Exercise aim » Which lines run from the one containing "Github Javascript" to the end of the entries? Quote them exactly, and nothing else.

[Saved data entries]
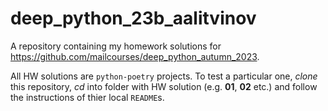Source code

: # deep_python_23b_aalitvinov

A repository containing my homework solutions for <https://github.com/mailcourses/deep_python_autumn_2023>.

All HW solutions are `python-poetry` projects. To test a particular one, _clone_ this repository, _cd_ into folder
with HW solution (e.g. **01**, **02** etc.) and follow the instructions of thier local `README`s.
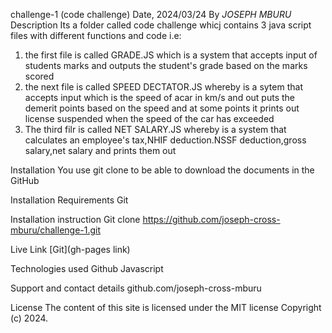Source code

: challenge-1
(code challenge)
Date, 2024/03/24
By *JOSEPH MBURU*
Description
Its a folder called code challenge whicj contains 3 java script files with different functions and code i.e:
1. the first file is called GRADE.JS which is a system that accepts input of students marks and outputs the student's grade based on the marks scored
2. the next file is called SPEED DECTATOR.JS whereby is a sytem that accepts input which is the speed of acar in km/s and out puts the demerit points based on the speed and at some points it prints out license suspended when the speed of the car has exceeded
3. The third filr is called NET SALARY.JS   whereby is a system that calculates an employee's tax,NHIF deduction.NSSF deduction,gross salary,net salary  and prints them out

   

   

Installation
You use git clone to be able to download the documents in the GitHub

Installation Requirements
Git

Installation instruction
Git clone https://github.com/joseph-cross-mburu/challenge-1.git

Live Link
[Git](gh-pages link)

Technologies used
 Github Javascript

Support and contact details
github.com/joseph-cross-mburu

License
The content of this site is licensed under the MIT license Copyright (c) 2024.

Answer to the problem »
 Github Javascript

Support and contact details
github.com/joseph-cross-mburu

License
The content of this site is licensed under the MIT license Copyright (c) 2024.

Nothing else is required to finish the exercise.